▸ **WHAT IS REQUIRED**
Look through the listing below and report the lines that have the word "state" in them.

▸ **THE RECORDS**
------

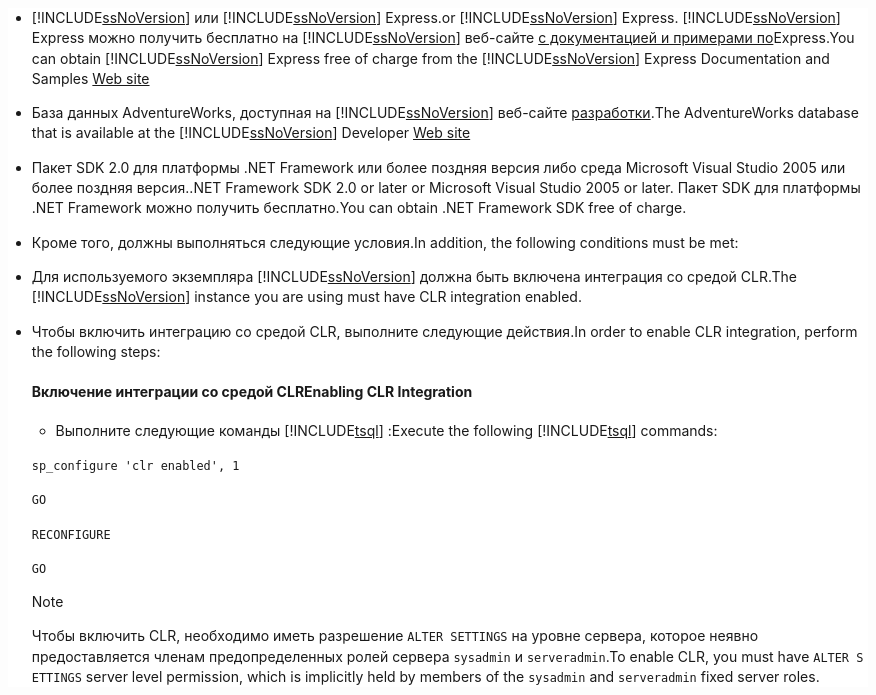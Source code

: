 -   [!INCLUDE[ssNoVersion](../../includes/ssnoversion-md.md)] <span data-ttu-id="4c98c-110">или [!INCLUDE[ssNoVersion](../../includes/ssnoversion-md.md)] Express.</span><span class="sxs-lookup"><span data-stu-id="4c98c-110">or [!INCLUDE[ssNoVersion](../../includes/ssnoversion-md.md)] Express.</span></span> <span data-ttu-id="4c98c-111">[!INCLUDE[ssNoVersion](../../includes/ssnoversion-md.md)] Express можно получить бесплатно на [!INCLUDE[ssNoVersion](../../includes/ssnoversion-md.md)] веб-сайте [с документацией и примерами по](https://www.microsoft.com/sql-server/sql-server-editions-express)Express.</span><span class="sxs-lookup"><span data-stu-id="4c98c-111">You can obtain [!INCLUDE[ssNoVersion](../../includes/ssnoversion-md.md)] Express free of charge from the [!INCLUDE[ssNoVersion](../../includes/ssnoversion-md.md)] Express Documentation and Samples [Web site](https://www.microsoft.com/sql-server/sql-server-editions-express)</span></span>  
  
-   <span data-ttu-id="4c98c-112">База данных AdventureWorks, доступная на [!INCLUDE[ssNoVersion](../../includes/ssnoversion-md.md)] веб-сайте [разработки](https://go.microsoft.com/fwlink/?linkid=62796).</span><span class="sxs-lookup"><span data-stu-id="4c98c-112">The AdventureWorks database that is available at the [!INCLUDE[ssNoVersion](../../includes/ssnoversion-md.md)] Developer [Web site](https://go.microsoft.com/fwlink/?linkid=62796)</span></span>  
  
-   <span data-ttu-id="4c98c-113">Пакет SDK 2.0 для платформы .NET Framework или более поздняя версия либо среда Microsoft Visual Studio 2005 или более поздняя версия.</span><span class="sxs-lookup"><span data-stu-id="4c98c-113">.NET Framework SDK 2.0 or later or Microsoft Visual Studio 2005 or later.</span></span> <span data-ttu-id="4c98c-114">Пакет SDK для платформы .NET Framework можно получить бесплатно.</span><span class="sxs-lookup"><span data-stu-id="4c98c-114">You can obtain .NET Framework SDK free of charge.</span></span>  
  
-   <span data-ttu-id="4c98c-115">Кроме того, должны выполняться следующие условия.</span><span class="sxs-lookup"><span data-stu-id="4c98c-115">In addition, the following conditions must be met:</span></span>  
  
-   <span data-ttu-id="4c98c-116">Для используемого экземпляра [!INCLUDE[ssNoVersion](../../includes/ssnoversion-md.md)] должна быть включена интеграция со средой CLR.</span><span class="sxs-lookup"><span data-stu-id="4c98c-116">The [!INCLUDE[ssNoVersion](../../includes/ssnoversion-md.md)] instance you are using must have CLR integration enabled.</span></span>  
  
-   <span data-ttu-id="4c98c-117">Чтобы включить интеграцию со средой CLR, выполните следующие действия.</span><span class="sxs-lookup"><span data-stu-id="4c98c-117">In order to enable CLR integration, perform the following steps:</span></span>  
  
    #### <a name="enabling-clr-integration"></a><span data-ttu-id="4c98c-118">Включение интеграции со средой CLR</span><span class="sxs-lookup"><span data-stu-id="4c98c-118">Enabling CLR Integration</span></span>  
  
    -   <span data-ttu-id="4c98c-119">Выполните следующие команды [!INCLUDE[tsql](../../includes/tsql-md.md)] :</span><span class="sxs-lookup"><span data-stu-id="4c98c-119">Execute the following [!INCLUDE[tsql](../../includes/tsql-md.md)] commands:</span></span>  
  
     `sp_configure 'clr enabled', 1`  
  
     `GO`  
  
     `RECONFIGURE`  
  
     `GO`  
  
    > [!NOTE]  
    >  <span data-ttu-id="4c98c-120">Чтобы включить CLR, необходимо иметь разрешение `ALTER SETTINGS` на уровне сервера, которое неявно предоставляется членам предопределенных ролей сервера `sysadmin` и `serveradmin`.</span><span class="sxs-lookup"><span data-stu-id="4c98c-120">To enable CLR, you must have `ALTER SETTINGS` server level permission, which is implicitly held by members of the `sysadmin` and `serveradmin` fixed server roles.</span></span>  
  
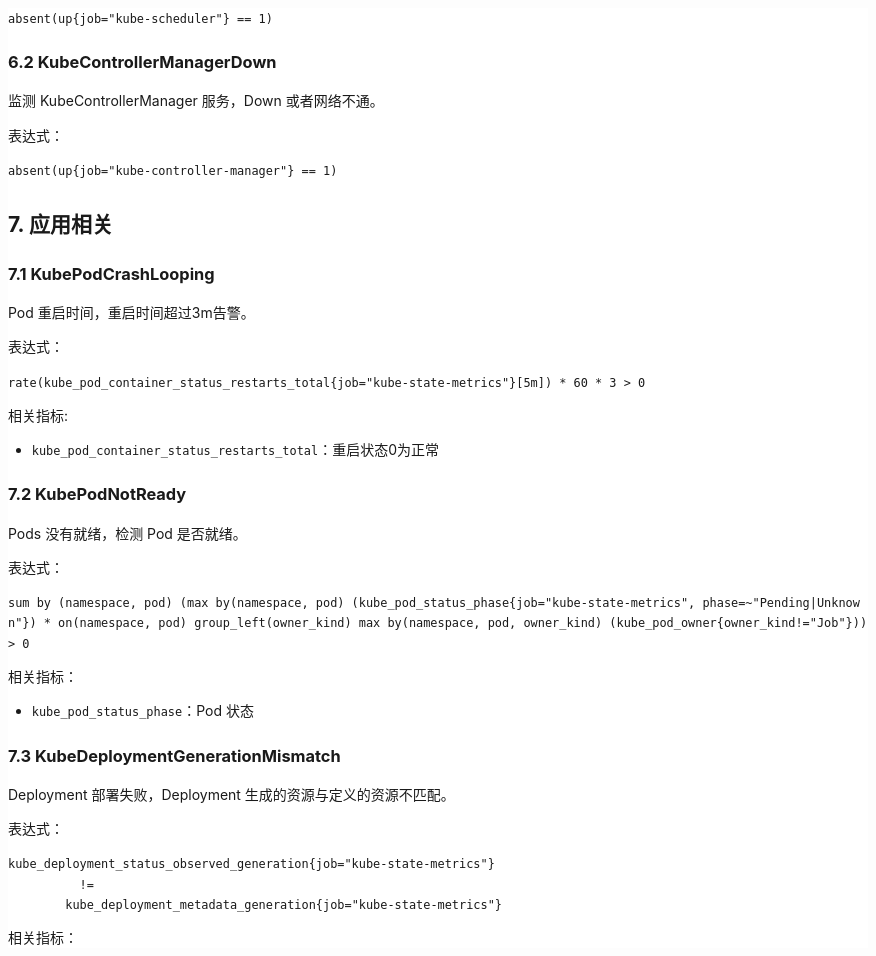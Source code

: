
 ```
absent(up{job="kube-scheduler"} == 1)
```

### 6.2 KubeControllerManagerDown

监测 KubeControllerManager 服务，Down 或者网络不通。

表达式：

```
absent(up{job="kube-controller-manager"} == 1)
```

## 7. 应用相关

### 7.1 KubePodCrashLooping

Pod 重启时间，重启时间超过3m告警。

表达式：

```
rate(kube_pod_container_status_restarts_total{job="kube-state-metrics"}[5m]) * 60 * 3 > 0
```

相关指标:

* `kube_pod_container_status_restarts_total`：重启状态0为正常

### 7.2 KubePodNotReady

Pods 没有就绪，检测 Pod 是否就绪。

表达式：

```
sum by (namespace, pod) (max by(namespace, pod) (kube_pod_status_phase{job="kube-state-metrics", phase=~"Pending|Unknown"}) * on(namespace, pod) group_left(owner_kind) max by(namespace, pod, owner_kind) (kube_pod_owner{owner_kind!="Job"})) > 0
```

相关指标：

* `kube_pod_status_phase`：Pod 状态

### 7.3 KubeDeploymentGenerationMismatch

Deployment 部署失败，Deployment 生成的资源与定义的资源不匹配。

表达式：

```
kube_deployment_status_observed_generation{job="kube-state-metrics"}
          !=
        kube_deployment_metadata_generation{job="kube-state-metrics"}
```

相关指标：
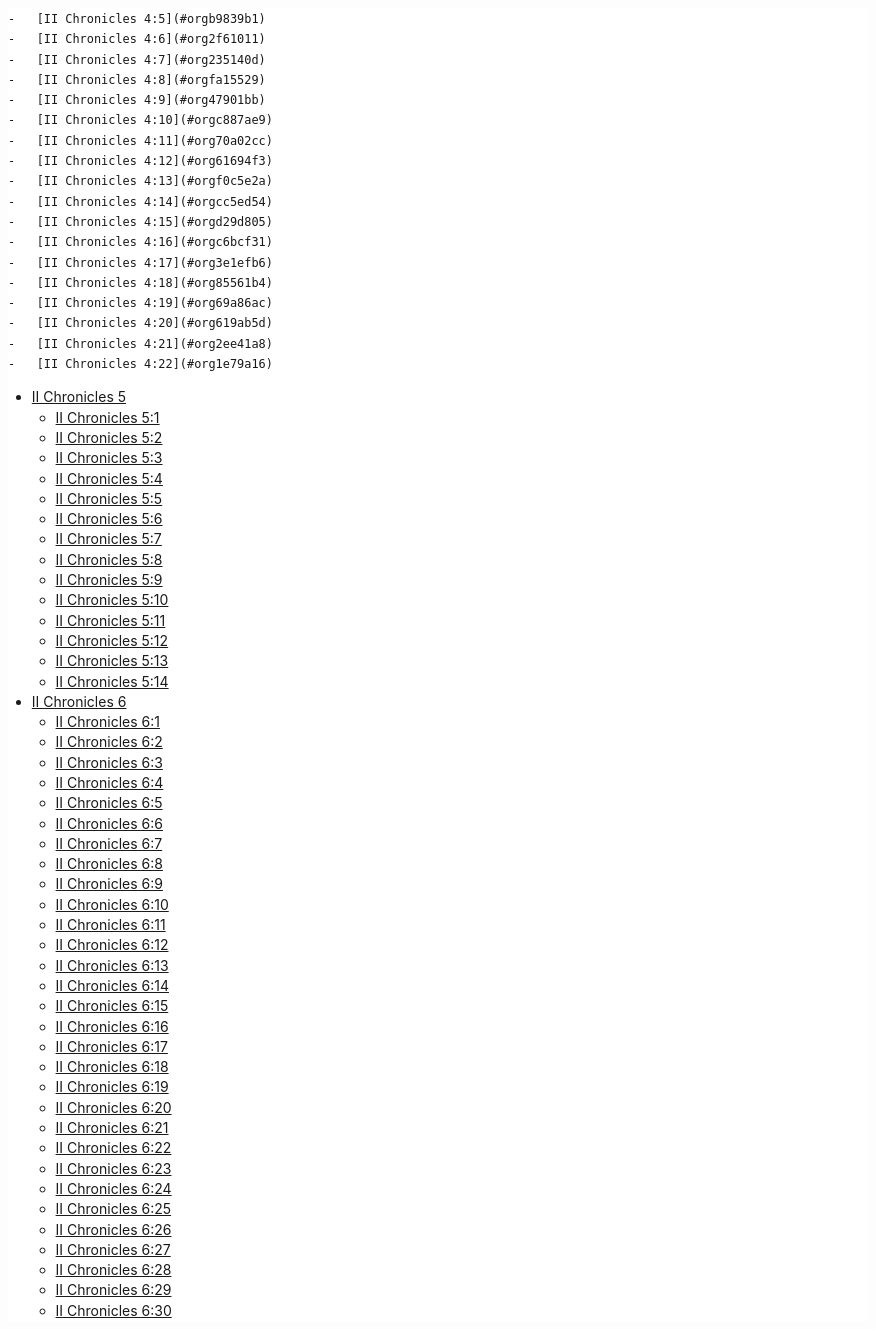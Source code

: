     -   [II Chronicles 4:5](#orgb9839b1)
    -   [II Chronicles 4:6](#org2f61011)
    -   [II Chronicles 4:7](#org235140d)
    -   [II Chronicles 4:8](#orgfa15529)
    -   [II Chronicles 4:9](#org47901bb)
    -   [II Chronicles 4:10](#orgc887ae9)
    -   [II Chronicles 4:11](#org70a02cc)
    -   [II Chronicles 4:12](#org61694f3)
    -   [II Chronicles 4:13](#orgf0c5e2a)
    -   [II Chronicles 4:14](#orgcc5ed54)
    -   [II Chronicles 4:15](#orgd29d805)
    -   [II Chronicles 4:16](#orgc6bcf31)
    -   [II Chronicles 4:17](#org3e1efb6)
    -   [II Chronicles 4:18](#org85561b4)
    -   [II Chronicles 4:19](#org69a86ac)
    -   [II Chronicles 4:20](#org619ab5d)
    -   [II Chronicles 4:21](#org2ee41a8)
    -   [II Chronicles 4:22](#org1e79a16)
-   [II Chronicles 5](#orgc7fb43b)
    -   [II Chronicles 5:1](#orgbfc3104)
    -   [II Chronicles 5:2](#org8c3bd32)
    -   [II Chronicles 5:3](#org61b67dd)
    -   [II Chronicles 5:4](#orgf322337)
    -   [II Chronicles 5:5](#orgb7e8d16)
    -   [II Chronicles 5:6](#org405a4f3)
    -   [II Chronicles 5:7](#org7328b3f)
    -   [II Chronicles 5:8](#org2d6dbba)
    -   [II Chronicles 5:9](#orge40f2a6)
    -   [II Chronicles 5:10](#org7664247)
    -   [II Chronicles 5:11](#org9fe021b)
    -   [II Chronicles 5:12](#orga2a2334)
    -   [II Chronicles 5:13](#org69bbde9)
    -   [II Chronicles 5:14](#orgdcb6df2)
-   [II Chronicles 6](#orgc145ee2)
    -   [II Chronicles 6:1](#org4929fa5)
    -   [II Chronicles 6:2](#orgb81f1dc)
    -   [II Chronicles 6:3](#orgb9514dd)
    -   [II Chronicles 6:4](#org219275e)
    -   [II Chronicles 6:5](#org97834a0)
    -   [II Chronicles 6:6](#orgd35bcb1)
    -   [II Chronicles 6:7](#orgd3ac3ba)
    -   [II Chronicles 6:8](#orgc5aaff9)
    -   [II Chronicles 6:9](#orgdf6d5eb)
    -   [II Chronicles 6:10](#orga670c78)
    -   [II Chronicles 6:11](#org8e5a8c1)
    -   [II Chronicles 6:12](#orga894c10)
    -   [II Chronicles 6:13](#orgece690d)
    -   [II Chronicles 6:14](#orga7fa58e)
    -   [II Chronicles 6:15](#orgdde2b70)
    -   [II Chronicles 6:16](#orgf09bb28)
    -   [II Chronicles 6:17](#orgf7b76ad)
    -   [II Chronicles 6:18](#org30e2a89)
    -   [II Chronicles 6:19](#orge2d3f7d)
    -   [II Chronicles 6:20](#org7613640)
    -   [II Chronicles 6:21](#orgc4de90e)
    -   [II Chronicles 6:22](#org0959521)
    -   [II Chronicles 6:23](#orga3d35f3)
    -   [II Chronicles 6:24](#org1f809b8)
    -   [II Chronicles 6:25](#orgf8bf77b)
    -   [II Chronicles 6:26](#org05df423)
    -   [II Chronicles 6:27](#orgc947350)
    -   [II Chronicles 6:28](#org46bb89f)
    -   [II Chronicles 6:29](#org322c02a)
    -   [II Chronicles 6:30](#orgd409b68)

------

▸ **TASK SOLUTION**
rate(kube_pod_container_status_restarts_total{job="kube-state-metrics"}[5m]) * 60 * 3 > 0
sum by (namespace, pod) (max by(namespace, pod) (kube_pod_status_phase{job="kube-state-metrics", phase=~"Pending|Unknown"}) * on(namespace, pod) group_left(owner_kind) max by(namespace, pod, owner_kind) (kube_pod_owner{owner_kind!="Job"})) > 0
kube_deployment_status_observed_generation{job="kube-state-metrics"}
        kube_deployment_metadata_generation{job="kube-state-metrics"}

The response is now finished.